Fidelity National Financial Reports Q4 2025 Earnings: Revenue Beats Estimates, EPS Misses Consensus

FNF
February 20, 2026

Fidelity National Financial (FNF) reported fourth‑quarter and full‑year 2025 results on February 19, 2026, with total revenue of $4.051 billion, an 11.9% year‑over‑year increase that surpassed consensus estimates of $3.58 billion to $3.73 billion by roughly $320 million to $470 million.

Adjusted net earnings per share were $1.41, falling short of the consensus range of $1.50 to $1.51 by about $0.09 to $0.10, a miss of 5.8% to 6.5%. The company’s adjusted pre‑tax title margin rose to 17.5% in the quarter from 16.6% in Q4 2024, and the full‑year margin climbed to 15.9% from 15.6% in 2024, reflecting technology‑driven cost efficiencies that offset the EPS shortfall caused by cost inflation.

Management reiterated its 2026 outlook, maintaining guidance for adjusted net earnings per share in the $1.50 to $1.60 range. Chairman William P. Foley II said, "The fourth quarter rounded out an excellent year for our Title and F&G businesses," while F&G CEO Chris Blunt noted, "We delivered a strong finish to an outstanding year, highlighted by record assets under management before flow reinsurance of $73 billion fueled by $14.6 billion of gross sales in full year 2025."

The company completed a special dividend distribution of approximately 12% of its F&G ownership to FNF shareholders, valued at about $500 million. The transaction reduced FNF’s ownership of F&G below 80% and triggered a $471 million non‑cash deferred income tax charge.

Market reaction to the earnings was muted; after the release, the stock traded flat at $54.21, indicating investors weighed the revenue beat against the EPS miss and the unchanged guidance.
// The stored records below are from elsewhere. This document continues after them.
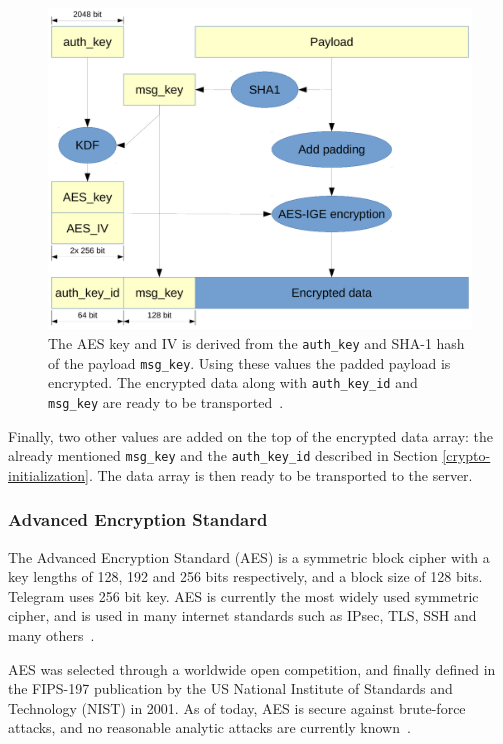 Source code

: \documentclass[thesis=M,english]{FITthesis}[2012/10/20]
\begin{document}
\begin{figure}[htb]
	\centering
	\includegraphics[width=1\textwidth]{mtproto-encflow.pdf}
	\caption[MTProto encryption flow]{The AES key and IV is derived from the \texttt{auth\_key} and SHA-1 hash of the payload \texttt{msg\_key}. Using these values the padded payload is encrypted. The encrypted data along with \texttt{auth\_key\_id} and \texttt{msg\_key} are ready to be transported~\cite{telegram-aarhus}.}
	\label{img:crypto-regular-enc}
\end{figure}

Finally, two other values are added on the top of the encrypted data array: the already mentioned \texttt{msg\_key} and the \texttt{auth\_key\_id} described in Section \ref{crypto-initialization}. The data array is then ready to be transported to the server.

\subsubsection{Advanced Encryption Standard}

The Advanced Encryption Standard (AES) is a symmetric block cipher with a key lengths of 128, 192 and 256 bits respectively, and a block size of 128 bits. Telegram uses 256 bit key. AES is currently the most widely used symmetric cipher, and is used in many internet standards such as IPsec, TLS, SSH and many others~\cite{understanding-crypto}.

AES was selected through a worldwide open competition, and finally defined in the FIPS-197 publication by the US National Institute of Standards and Technology (NIST) in 2001. As of today, AES is secure against brute-force attacks, and no reasonable analytic attacks are currently known~\cite{understanding-crypto}.
\end{document}

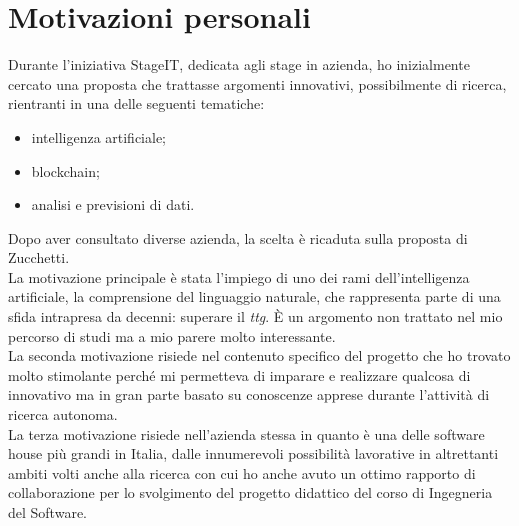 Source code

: \section{Motivazioni personali}
Durante l'iniziativa StageIT, dedicata agli stage in azienda, ho inizialmente cercato una proposta che trattasse argomenti innovativi, possibilmente di ricerca, rientranti in una delle seguenti tematiche:
\begin{itemize}
	\item intelligenza artificiale;
	\item blockchain;
	\item analisi e previsioni di dati.
\end{itemize}
Dopo aver consultato diverse azienda, la scelta è ricaduta sulla proposta di Zucchetti. \\
La motivazione principale è stata l'impiego di uno dei rami dell'intelligenza artificiale, la comprensione del linguaggio naturale, che rappresenta parte di una sfida intrapresa da decenni: superare il \emph{\gls{ttg}}\glsfirstoccur. È un argomento non trattato nel mio percorso di studi ma a mio parere molto interessante. \\
La seconda motivazione risiede nel contenuto specifico del progetto che ho trovato molto stimolante perché mi permetteva di imparare e realizzare qualcosa di innovativo ma in gran parte basato su conoscenze apprese durante l'attività di ricerca autonoma. \\
La terza motivazione risiede nell'azienda stessa in quanto è una delle software house più grandi in Italia, dalle innumerevoli possibilità lavorative in altrettanti ambiti volti anche alla ricerca con cui ho anche avuto un ottimo rapporto di collaborazione per lo svolgimento del progetto didattico del corso di Ingegneria del Software. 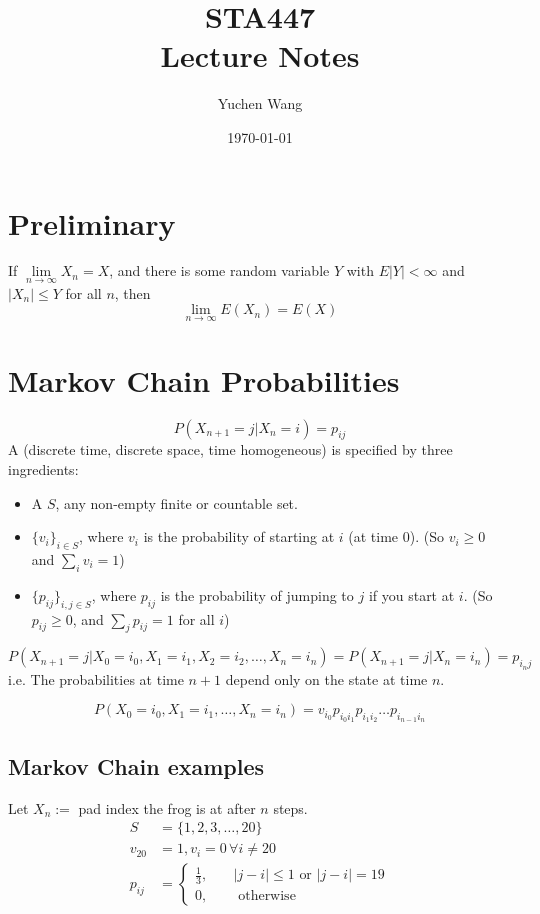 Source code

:\documentclass[11pt]{article}
\title{STA447\\ Lecture Notes}
\author{Yuchen Wang}
\date{\today}
\renewcommand{\limit}[1]{\underset{{#1} \rightarrow \infty}{\lim}}
\begin{document}
    \maketitle
    \tableofcontents
    \newpage
    \section{Preliminary}
    If $\limit{n} X_n = X$, and there is some random variable $Y$ with $E|Y|<\infty$ and $|X_n| \leq Y$ for all $n$, then $$\limit{n} E(X_n) = E(X)$$


    \section{Markov Chain Probabilities}
    \notation
    $$P(X_{n+1} = j | X_n = i) = p_{ij}$$
     A (discrete time, discrete space, time homogeneous)  is specified by three ingredients:
    \begin{itemize}
    	\item A  $S$, any non-empty finite or countable set.
    	\item {} $\{v_i\}_{i \in S}$, where $v_i$ is the probability of starting at $i$ (at time 0). (So $v_i \geq 0$ and $\sum_i v_i = 1$)
    	\item {} $\{p_{ij}\}_{i, j\in S}$, where $p_{ij}$ is the probability of jumping to $j$ if you start at $i$. (So $p_{ij} \geq 0$, and $\sum_j p_{ij} = 1$ for all $i$)
    \end{itemize}
    
    $$P(X_{n+1} = j | X_0 = i_0, X_1 = i_1, X_2 = i_2, \hdots, X_n = i_n) = P(X_{n+1} = j | X_n = i_n) = p_{i_nj}$$
    i.e. The probabilities at time $n+1$ depend only on the state at time $n$.
    
    \remark
    $$P(X_0 = i_0, X_1 = i_1, \hdots, X_n = i_n) = v_{i_0}p_{i_0i_1}p_{i_1i_2} \hdots p_{i_{n-1}i_n}$$
    
    \subsection{Markov Chain examples}
    Let $X_n :=$ pad index the frog is at after $n$ steps.
    \begin{align*}
    	S &= \{1, 2, 3, \hdots, 20\}\\
    	v_{20} &= 1, v_i = 0 \, \forall i \neq 20 \\
    	p_{ij} &= \begin{cases}
    		\frac{1}{3}, \quad &|j - i| \leq 1 \text{ or } |j - i| = 19\\
    	0, \quad &\text{ otherwise }
    	\end{cases}
    \end{align*}
    
\end{document}
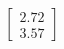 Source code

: \documentclass[preview]{standalone}
\begin{document}
\begin{align*}
\begin{bmatrix} 2.72 \\ 3.57 \end{bmatrix}
\end{align*}
\end{document}
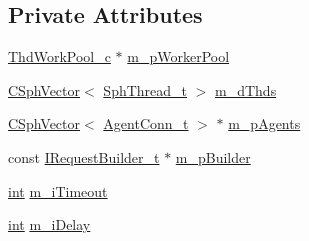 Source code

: \subsection*{Private Attributes}
\begin{DoxyCompactItemize}
\item 
\hyperlink{classThdWorkPool__c}{Thd\-Work\-Pool\-\_\-c} $\ast$ \hyperlink{classCSphRemoteAgentsController_a1761bc177b4e266d5d4dfef5bcf77946}{m\-\_\-p\-Worker\-Pool}
\item 
\hyperlink{classCSphVector}{C\-Sph\-Vector}$<$ \hyperlink{sphinxstd_8h_ad728334ec85e8a6b4db5bc1efd06447a}{Sph\-Thread\-\_\-t} $>$ \hyperlink{classCSphRemoteAgentsController_a10f53cd45e7c356412cb9610c0cab229}{m\-\_\-d\-Thds}
\item 
\hyperlink{classCSphVector}{C\-Sph\-Vector}$<$ \hyperlink{structAgentConn__t}{Agent\-Conn\-\_\-t} $>$ $\ast$ \hyperlink{classCSphRemoteAgentsController_a5ef815200dcdfa2b27d5bdae767cdfd1}{m\-\_\-p\-Agents}
\item 
const \hyperlink{structIRequestBuilder__t}{I\-Request\-Builder\-\_\-t} $\ast$ \hyperlink{classCSphRemoteAgentsController_a47d889a791191212a3a8d559aa69accf}{m\-\_\-p\-Builder}
\item 
\hyperlink{sphinxexpr_8cpp_a4a26e8f9cb8b736e0c4cbf4d16de985e}{int} \hyperlink{classCSphRemoteAgentsController_ad4578eba80fbf39c4dc8acdd596dfbf4}{m\-\_\-i\-Timeout}
\item 
\hyperlink{sphinxexpr_8cpp_a4a26e8f9cb8b736e0c4cbf4d16de985e}{int} \hyperlink{classCSphRemoteAgentsController_ac731d12587b2a906b25f65e4c88140bb}{m\-\_\-i\-Delay}
\end{DoxyCompactItemize}


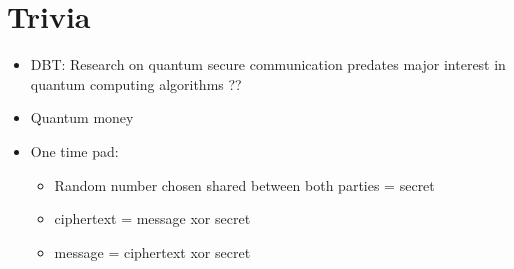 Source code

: \documentclass[12pt]{article}
\begin{document}
\section{Trivia}
\begin{itemize}
\item
  DBT:
  Research on quantum secure communication predates major interest in
  quantum computing algorithms ??
\item Quantum money
\item One time pad:
  \begin{itemize}
  \item Random number chosen shared between both parties = secret
  \item ciphertext = message xor secret
  \item message = ciphertext xor secret
  \end{itemize}
\end{itemize}
\end{document}
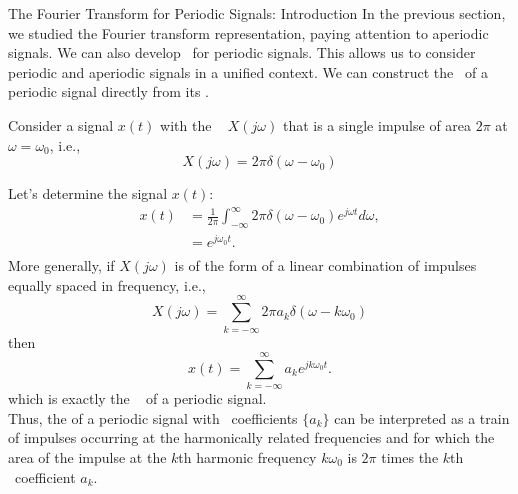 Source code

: \begin{frame}{The Fourier Transform for Periodic Signals: Introduction}
    In the previous section, we studied the Fourier transform representation, paying attention to aperiodic signals. We can also develop \ftrs~for periodic signals. This allows us to consider periodic and aperiodic signals in a unified context. We can construct the \ft~of a periodic signal directly from its \fsr .

    Consider a signal $x(t)$  with the \ft~ $X(j\omega)$ that is a single impulse of area $2\pi$ at $\omega=\omega_0$, i.e.,
{
    \begin{equation}
        X(j\omega) = 2\pi \delta(\omega-\omega_0)
    \end{equation}
}


\end{frame}

\begin{frame}
    Let's determine the signal $x(t)$:
    \pause
    {
        \begin{equation*}
            \begin{split}
                x(t) &= \frac{1}{2\pi}\int_{-\infty}^{\infty} 2\pi \delta(\omega-\omega_0)e^{j\omega t} d\omega,\\
                &= e^{j\omega_0 t}.\\
            \end{split}
        \end{equation*}
        \pause
        More generally, if $X(j\omega)$ is of the form of a linear combination of impulses equally spaced in frequency, i.e.,
        \begin{equation}
             X(j\omega) = \sum_{k=-\infty}^{\infty}2\pi a_k \delta(\omega-k\omega_0)
        \end{equation}
        \pause
        then
        \begin{equation}
            x(t) = \sum_{k=-\infty}^{\infty}a_ke^{jk\omega_0 t}.
        \end{equation}
        which is exactly the \fsr~ of a periodic signal. \\
        Thus, the \ft of a periodic signal with \fs~coefficients $\{a_k\}$ can be interpreted as a train of impulses occurring at the harmonically related frequencies and for which the area of the impulse at the $k$th harmonic frequency $k\omega_0$ is $2\pi$ times the $k$th \fs~coefficient $a_k$.
    }

\end{frame}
The results underscore strong demand for FNF’s title and F&G services, with revenue growth driven by commercial real‑estate activity. The margin expansion demonstrates effective technology investments and disciplined expense management, but the EPS miss highlights ongoing cost inflation pressures that the company is managing while maintaining confidence in its 2026 outlook.